Ceux qui étudient les dessous de l’histoire de la finance savent que c’est un avertissement qu’il ne faut pas prendre à la légère !

Il est essentiel de bien comprendre que nous allons vivre des événements financiers exceptionnels, car jamais dans toute l’histoire de l’humanité on a utilisé la dette de quelqu’un comme moyen de paiement c.à.d. comme moyen d’échange. Depuis le 15 août 1971, la monnaie est créée à partir de dettes publiques et privées sans le moindre lien avec l’or et reposant uniquement sur la promesse des autorités publiques de ne pas faire tourner la planche à billets.

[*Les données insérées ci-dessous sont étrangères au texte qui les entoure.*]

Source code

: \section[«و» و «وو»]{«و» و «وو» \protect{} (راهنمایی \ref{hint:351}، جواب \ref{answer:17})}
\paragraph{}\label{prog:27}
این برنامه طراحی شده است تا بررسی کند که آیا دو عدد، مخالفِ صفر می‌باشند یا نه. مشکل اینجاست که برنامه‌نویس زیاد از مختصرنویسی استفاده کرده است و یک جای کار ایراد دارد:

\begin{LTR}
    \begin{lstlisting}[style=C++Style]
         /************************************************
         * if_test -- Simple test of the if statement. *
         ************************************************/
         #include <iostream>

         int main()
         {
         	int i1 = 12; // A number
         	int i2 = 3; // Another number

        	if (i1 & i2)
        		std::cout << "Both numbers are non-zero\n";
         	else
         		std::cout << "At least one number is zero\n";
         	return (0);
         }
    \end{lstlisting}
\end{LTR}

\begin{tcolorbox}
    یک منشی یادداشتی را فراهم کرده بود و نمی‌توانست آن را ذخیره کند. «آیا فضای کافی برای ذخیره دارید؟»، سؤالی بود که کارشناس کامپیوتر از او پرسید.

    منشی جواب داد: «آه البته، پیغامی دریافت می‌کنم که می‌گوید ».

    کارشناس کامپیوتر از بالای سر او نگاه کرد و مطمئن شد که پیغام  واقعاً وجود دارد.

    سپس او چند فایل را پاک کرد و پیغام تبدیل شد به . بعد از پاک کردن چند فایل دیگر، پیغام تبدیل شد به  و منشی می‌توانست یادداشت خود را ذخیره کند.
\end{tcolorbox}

Promesse non tenue.

Comme nous subissons cette crise au quotidien depuis plusieurs années, il est certainement utile de prendre de la hauteur pour rappeler brièvement comment nous en sommes arrivés là :

– Sous le règne d’Alan Greenspan, toutes les lois limitant la capacité des banques commerciales à mener des opérations autres que les simples opérations de prêts ont progressivement été abolies. De même pour toutes les lois interdisant de spéculer sur la nourriture.

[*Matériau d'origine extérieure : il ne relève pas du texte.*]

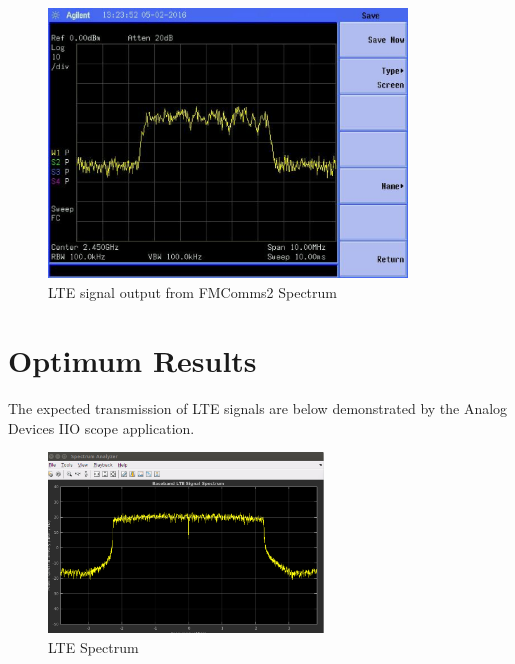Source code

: \begin{figure}[htbp]
    \centering
    \includegraphics[width=0.85\textwidth]{./figures/lte_5m}
    \caption{ LTE signal output from FMComms2 Spectrum
    \label{fig:lte5m}}
\end{figure}

\vfill
\clearpage

%
%

\section{Optimum Results}
\label{result:optimum}

The expected transmission of LTE signals are below demonstrated by the Analog
Devices IIO scope application.

\begin{figure}[htbp]
    \centering
    \includegraphics[width=0.65\textwidth]{./figures/lte_spectrum_iio}
    \caption{ LTE Spectrum
    \label{fig:ltespectrumiio}}
\end{figure}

– Gonflement d’une bulle internet en 2000.

– Explosion de cette bulle et attentat en 2001.

– Introduction massive d’instruments financiers nouveaux basés sur la titrisation.

– Développement exponentiel de l’usage des produits dérivés.

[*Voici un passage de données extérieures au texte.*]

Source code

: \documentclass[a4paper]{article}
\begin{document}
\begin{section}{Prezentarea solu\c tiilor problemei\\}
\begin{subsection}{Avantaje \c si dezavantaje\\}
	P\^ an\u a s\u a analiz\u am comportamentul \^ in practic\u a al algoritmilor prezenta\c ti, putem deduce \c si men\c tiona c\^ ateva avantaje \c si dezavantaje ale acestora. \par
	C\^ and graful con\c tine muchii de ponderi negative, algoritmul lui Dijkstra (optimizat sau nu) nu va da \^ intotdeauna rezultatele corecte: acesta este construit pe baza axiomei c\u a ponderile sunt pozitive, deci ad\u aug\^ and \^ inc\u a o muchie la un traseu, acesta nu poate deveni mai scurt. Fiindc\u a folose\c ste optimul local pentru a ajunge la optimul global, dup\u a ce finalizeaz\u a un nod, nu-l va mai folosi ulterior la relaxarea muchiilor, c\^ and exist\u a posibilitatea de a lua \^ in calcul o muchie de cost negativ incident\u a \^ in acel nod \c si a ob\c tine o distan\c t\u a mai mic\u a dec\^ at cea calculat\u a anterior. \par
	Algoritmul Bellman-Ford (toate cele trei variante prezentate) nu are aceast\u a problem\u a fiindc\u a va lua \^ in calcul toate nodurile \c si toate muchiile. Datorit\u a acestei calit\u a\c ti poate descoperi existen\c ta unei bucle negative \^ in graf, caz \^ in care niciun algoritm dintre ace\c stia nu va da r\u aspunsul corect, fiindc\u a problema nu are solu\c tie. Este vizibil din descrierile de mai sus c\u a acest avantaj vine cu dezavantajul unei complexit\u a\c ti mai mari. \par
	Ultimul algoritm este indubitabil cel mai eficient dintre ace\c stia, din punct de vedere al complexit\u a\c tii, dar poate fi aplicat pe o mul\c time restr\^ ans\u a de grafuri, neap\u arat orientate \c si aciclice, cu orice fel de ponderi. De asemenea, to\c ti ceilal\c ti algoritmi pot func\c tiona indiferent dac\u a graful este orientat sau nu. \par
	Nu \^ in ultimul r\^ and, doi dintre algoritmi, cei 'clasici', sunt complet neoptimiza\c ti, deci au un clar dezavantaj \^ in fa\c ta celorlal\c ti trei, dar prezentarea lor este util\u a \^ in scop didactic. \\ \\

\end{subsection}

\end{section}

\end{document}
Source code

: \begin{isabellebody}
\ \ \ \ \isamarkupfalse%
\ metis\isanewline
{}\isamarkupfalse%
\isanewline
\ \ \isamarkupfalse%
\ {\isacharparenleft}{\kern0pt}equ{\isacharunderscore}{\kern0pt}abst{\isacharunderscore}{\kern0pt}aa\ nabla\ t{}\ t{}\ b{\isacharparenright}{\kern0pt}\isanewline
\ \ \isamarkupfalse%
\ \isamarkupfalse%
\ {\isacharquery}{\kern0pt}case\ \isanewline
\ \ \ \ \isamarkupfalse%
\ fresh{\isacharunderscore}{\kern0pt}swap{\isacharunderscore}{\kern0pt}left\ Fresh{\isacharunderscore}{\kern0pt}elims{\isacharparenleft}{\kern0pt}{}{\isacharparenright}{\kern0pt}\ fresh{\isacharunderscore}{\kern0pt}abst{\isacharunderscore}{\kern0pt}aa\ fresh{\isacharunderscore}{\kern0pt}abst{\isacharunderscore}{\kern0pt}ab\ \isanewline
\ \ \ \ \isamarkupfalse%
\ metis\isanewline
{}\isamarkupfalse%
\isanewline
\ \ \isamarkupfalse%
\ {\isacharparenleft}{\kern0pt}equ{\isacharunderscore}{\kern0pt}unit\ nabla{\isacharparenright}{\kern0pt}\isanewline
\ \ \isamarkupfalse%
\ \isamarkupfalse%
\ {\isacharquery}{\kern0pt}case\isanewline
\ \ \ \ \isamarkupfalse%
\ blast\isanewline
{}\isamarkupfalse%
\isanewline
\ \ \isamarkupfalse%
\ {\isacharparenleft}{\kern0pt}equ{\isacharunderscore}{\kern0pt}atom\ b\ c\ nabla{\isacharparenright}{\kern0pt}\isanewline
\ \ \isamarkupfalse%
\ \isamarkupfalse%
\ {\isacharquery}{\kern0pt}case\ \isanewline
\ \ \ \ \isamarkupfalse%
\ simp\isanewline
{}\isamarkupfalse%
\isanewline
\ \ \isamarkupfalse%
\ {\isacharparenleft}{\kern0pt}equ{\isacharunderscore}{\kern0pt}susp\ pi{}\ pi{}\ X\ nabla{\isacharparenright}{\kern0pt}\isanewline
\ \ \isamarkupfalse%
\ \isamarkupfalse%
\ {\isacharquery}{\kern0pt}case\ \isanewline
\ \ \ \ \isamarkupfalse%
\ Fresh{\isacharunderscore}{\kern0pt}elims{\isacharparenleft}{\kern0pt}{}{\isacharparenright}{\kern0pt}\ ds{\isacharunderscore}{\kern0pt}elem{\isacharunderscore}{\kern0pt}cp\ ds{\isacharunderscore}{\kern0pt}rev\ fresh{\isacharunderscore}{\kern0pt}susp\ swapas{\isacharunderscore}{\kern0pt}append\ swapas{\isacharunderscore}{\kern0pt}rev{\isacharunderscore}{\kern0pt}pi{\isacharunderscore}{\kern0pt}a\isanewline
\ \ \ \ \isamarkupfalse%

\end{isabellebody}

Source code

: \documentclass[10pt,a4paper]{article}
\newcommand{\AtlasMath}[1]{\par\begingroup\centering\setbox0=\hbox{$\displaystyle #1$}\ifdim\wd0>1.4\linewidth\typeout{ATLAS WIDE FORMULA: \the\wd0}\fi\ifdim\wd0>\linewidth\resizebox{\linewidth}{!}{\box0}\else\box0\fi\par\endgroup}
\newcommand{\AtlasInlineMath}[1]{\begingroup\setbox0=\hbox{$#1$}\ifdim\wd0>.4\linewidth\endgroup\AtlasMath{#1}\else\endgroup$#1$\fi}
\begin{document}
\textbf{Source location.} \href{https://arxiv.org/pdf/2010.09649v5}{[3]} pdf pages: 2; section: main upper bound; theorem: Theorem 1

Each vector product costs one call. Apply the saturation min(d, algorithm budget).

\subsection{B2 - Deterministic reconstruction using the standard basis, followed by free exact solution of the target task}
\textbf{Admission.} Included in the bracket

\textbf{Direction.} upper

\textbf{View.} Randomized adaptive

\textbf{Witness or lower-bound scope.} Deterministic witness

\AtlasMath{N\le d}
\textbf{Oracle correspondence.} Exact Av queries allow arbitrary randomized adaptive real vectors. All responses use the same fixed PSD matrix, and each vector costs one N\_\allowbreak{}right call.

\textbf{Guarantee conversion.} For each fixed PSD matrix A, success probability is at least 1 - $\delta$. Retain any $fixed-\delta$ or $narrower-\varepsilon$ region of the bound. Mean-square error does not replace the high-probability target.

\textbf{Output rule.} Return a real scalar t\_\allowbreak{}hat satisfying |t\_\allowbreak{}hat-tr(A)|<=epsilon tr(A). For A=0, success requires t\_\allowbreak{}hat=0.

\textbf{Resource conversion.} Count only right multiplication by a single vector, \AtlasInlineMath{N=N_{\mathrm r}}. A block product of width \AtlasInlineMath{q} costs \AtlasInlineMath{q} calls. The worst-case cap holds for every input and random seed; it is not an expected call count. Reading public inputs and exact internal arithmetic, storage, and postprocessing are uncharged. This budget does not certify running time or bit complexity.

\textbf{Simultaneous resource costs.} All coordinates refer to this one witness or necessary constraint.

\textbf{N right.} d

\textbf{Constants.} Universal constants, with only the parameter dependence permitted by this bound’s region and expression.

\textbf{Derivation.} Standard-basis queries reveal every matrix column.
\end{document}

– Déclenchement de l’effondrement, en 2007, par incorporation de prêts subprime avec d’autres de meilleures qualités et par titrisation du mélange entraînant une contamination mondiale par propagation de l’ensemble des produits financiers liés au marché immobilier.

– Perte de confiance dans le système bancaire.

– Intervention massive des États pour sauver le système bancaire.

– Transfert de la perte de confiance dans le système bancaire vers une perte de confiance dans les États eux-mêmes.

Nous en sommes à ce stade. L’étape prochaine que le système bancaire craint tout particulièrement est bien entendu le défaut de paiement d’un de ces États.

Dans un monde entièrement bâti sur les dettes, il est logique que les banques soient au coeur de la crise.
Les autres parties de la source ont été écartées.